**What the task requires**
Write out exactly the lines running from the one with "The entities Team, Player" to the last line of the entries, keeping both the first and the last.

(Extracted data entries)

= = = = =

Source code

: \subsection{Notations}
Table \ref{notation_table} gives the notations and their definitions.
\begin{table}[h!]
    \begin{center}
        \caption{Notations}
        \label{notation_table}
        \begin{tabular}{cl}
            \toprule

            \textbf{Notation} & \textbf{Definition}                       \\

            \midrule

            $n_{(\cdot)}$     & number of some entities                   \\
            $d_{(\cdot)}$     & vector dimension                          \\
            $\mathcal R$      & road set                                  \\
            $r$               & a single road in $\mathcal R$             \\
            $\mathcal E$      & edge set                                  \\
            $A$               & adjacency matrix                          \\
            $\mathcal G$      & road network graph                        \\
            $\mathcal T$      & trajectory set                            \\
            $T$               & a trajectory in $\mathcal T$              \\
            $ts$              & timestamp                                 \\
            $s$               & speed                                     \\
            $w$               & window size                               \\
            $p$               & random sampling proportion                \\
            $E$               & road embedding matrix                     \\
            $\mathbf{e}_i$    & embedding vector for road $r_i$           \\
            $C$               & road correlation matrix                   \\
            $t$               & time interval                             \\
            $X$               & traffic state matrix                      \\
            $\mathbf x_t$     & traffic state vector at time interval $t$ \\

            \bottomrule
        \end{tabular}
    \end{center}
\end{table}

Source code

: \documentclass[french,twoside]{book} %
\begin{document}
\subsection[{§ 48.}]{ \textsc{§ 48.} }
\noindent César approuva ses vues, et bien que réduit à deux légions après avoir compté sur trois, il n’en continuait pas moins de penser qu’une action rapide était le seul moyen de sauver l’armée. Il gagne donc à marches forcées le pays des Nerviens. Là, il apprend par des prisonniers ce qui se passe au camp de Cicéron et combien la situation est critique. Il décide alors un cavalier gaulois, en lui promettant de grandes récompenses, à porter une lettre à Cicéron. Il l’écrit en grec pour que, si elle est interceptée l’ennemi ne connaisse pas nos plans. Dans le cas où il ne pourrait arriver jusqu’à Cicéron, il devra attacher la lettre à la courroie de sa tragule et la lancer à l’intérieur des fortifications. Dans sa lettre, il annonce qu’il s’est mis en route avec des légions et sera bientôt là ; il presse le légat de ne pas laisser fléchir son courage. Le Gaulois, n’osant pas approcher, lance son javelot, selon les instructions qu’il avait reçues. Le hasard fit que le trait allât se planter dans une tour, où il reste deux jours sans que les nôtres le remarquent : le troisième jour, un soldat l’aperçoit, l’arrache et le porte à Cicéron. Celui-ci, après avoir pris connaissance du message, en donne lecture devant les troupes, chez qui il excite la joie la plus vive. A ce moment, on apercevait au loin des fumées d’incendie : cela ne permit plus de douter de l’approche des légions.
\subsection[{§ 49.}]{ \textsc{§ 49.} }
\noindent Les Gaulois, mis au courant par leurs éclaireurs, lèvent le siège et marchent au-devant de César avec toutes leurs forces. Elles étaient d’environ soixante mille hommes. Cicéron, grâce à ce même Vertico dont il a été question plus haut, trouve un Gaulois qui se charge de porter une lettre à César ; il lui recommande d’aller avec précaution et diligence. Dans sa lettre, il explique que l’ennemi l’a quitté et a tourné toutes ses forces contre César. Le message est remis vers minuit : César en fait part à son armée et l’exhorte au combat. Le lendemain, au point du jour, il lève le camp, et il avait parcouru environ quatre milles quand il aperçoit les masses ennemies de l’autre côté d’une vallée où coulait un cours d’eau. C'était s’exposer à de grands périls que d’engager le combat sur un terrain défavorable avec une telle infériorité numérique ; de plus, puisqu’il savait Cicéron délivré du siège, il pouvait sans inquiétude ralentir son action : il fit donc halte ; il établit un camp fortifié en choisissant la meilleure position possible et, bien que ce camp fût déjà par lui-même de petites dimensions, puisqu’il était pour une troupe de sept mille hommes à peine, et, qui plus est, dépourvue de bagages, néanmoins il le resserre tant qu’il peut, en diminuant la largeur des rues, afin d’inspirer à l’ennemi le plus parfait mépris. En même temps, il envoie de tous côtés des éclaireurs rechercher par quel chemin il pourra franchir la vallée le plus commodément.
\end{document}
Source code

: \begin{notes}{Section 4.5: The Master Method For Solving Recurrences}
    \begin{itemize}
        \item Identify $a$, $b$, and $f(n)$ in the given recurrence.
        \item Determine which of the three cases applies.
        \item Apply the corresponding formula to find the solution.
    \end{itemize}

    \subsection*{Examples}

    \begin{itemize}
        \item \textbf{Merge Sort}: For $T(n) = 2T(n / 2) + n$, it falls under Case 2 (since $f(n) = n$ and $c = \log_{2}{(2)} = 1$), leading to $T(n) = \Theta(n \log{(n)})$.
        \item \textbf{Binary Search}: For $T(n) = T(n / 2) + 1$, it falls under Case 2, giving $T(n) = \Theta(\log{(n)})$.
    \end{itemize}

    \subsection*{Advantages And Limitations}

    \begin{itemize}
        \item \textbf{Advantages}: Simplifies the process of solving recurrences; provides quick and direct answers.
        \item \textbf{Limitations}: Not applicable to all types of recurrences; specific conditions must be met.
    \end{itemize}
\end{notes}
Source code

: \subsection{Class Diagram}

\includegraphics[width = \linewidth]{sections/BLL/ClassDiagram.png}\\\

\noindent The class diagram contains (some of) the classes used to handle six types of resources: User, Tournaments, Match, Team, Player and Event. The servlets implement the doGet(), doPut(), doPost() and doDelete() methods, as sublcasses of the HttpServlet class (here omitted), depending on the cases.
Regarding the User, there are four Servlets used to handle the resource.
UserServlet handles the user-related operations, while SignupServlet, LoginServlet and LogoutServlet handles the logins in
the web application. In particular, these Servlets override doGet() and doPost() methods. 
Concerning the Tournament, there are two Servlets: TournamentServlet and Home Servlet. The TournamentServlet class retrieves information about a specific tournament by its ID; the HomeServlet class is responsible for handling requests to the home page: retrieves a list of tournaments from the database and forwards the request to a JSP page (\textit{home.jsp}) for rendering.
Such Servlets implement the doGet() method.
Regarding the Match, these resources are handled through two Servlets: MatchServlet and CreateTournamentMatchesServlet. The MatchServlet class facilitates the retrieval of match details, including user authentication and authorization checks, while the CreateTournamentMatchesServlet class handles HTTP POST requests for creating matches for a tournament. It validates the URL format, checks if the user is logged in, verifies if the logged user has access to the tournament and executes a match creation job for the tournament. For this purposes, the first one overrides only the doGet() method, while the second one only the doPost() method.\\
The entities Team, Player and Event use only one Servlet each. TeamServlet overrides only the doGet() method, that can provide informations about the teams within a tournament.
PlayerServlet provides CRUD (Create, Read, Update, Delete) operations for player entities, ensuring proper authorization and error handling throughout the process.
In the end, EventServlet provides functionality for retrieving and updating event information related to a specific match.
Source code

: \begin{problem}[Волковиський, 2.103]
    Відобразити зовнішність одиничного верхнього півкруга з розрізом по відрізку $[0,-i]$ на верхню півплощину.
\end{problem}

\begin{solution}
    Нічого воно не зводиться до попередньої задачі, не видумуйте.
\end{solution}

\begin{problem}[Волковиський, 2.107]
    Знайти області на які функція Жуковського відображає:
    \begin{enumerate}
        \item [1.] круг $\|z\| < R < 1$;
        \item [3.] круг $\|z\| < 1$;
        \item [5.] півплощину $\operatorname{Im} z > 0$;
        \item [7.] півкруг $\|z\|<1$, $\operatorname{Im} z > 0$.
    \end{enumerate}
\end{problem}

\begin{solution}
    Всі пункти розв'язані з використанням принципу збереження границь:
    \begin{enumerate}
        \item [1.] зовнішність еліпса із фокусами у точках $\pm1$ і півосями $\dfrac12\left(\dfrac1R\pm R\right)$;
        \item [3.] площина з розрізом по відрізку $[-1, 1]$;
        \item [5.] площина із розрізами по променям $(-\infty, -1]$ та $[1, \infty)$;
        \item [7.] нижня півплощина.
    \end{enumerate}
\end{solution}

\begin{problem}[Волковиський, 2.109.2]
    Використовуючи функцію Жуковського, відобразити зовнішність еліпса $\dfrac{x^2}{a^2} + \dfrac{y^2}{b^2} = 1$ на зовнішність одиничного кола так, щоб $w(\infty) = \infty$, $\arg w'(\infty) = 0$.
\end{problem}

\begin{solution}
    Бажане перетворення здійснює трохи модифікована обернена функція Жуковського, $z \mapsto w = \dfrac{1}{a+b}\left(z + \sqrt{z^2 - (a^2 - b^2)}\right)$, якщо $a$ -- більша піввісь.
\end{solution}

= = = = =

**Written solution**
The entities Team, Player and Event use only one Servlet each. TeamServlet overrides only the doGet() method, that can provide informations about the teams within a tournament.
PlayerServlet provides CRUD (Create, Read, Update, Delete) operations for player entities, ensuring proper authorization and error handling throughout the process.
In the end, EventServlet provides functionality for retrieving and updating event information related to a specific match.
Source code

: \begin{problem}[Волковиський, 2.103]
    Відобразити зовнішність одиничного верхнього півкруга з розрізом по відрізку $[0,-i]$ на верхню півплощину.
\end{problem}

\begin{solution}
    Нічого воно не зводиться до попередньої задачі, не видумуйте.
\end{solution}

\begin{problem}[Волковиський, 2.107]
    Знайти області на які функція Жуковського відображає:
    \begin{enumerate}
        \item [1.] круг $\|z\| < R < 1$;
        \item [3.] круг $\|z\| < 1$;
        \item [5.] півплощину $\operatorname{Im} z > 0$;
        \item [7.] півкруг $\|z\|<1$, $\operatorname{Im} z > 0$.
    \end{enumerate}
\end{problem}

\begin{solution}
    Всі пункти розв'язані з використанням принципу збереження границь:
    \begin{enumerate}
        \item [1.] зовнішність еліпса із фокусами у точках $\pm1$ і півосями $\dfrac12\left(\dfrac1R\pm R\right)$;
        \item [3.] площина з розрізом по відрізку $[-1, 1]$;
        \item [5.] площина із розрізами по променям $(-\infty, -1]$ та $[1, \infty)$;
        \item [7.] нижня півплощина.
    \end{enumerate}
\end{solution}

\begin{problem}[Волковиський, 2.109.2]
    Використовуючи функцію Жуковського, відобразити зовнішність еліпса $\dfrac{x^2}{a^2} + \dfrac{y^2}{b^2} = 1$ на зовнішність одиничного кола так, щоб $w(\infty) = \infty$, $\arg w'(\infty) = 0$.
\end{problem}

\begin{solution}
    Бажане перетворення здійснює трохи модифікована обернена функція Жуковського, $z \mapsto w = \dfrac{1}{a+b}\left(z + \sqrt{z^2 - (a^2 - b^2)}\right)$, якщо $a$ -- більша піввісь.
\end{solution}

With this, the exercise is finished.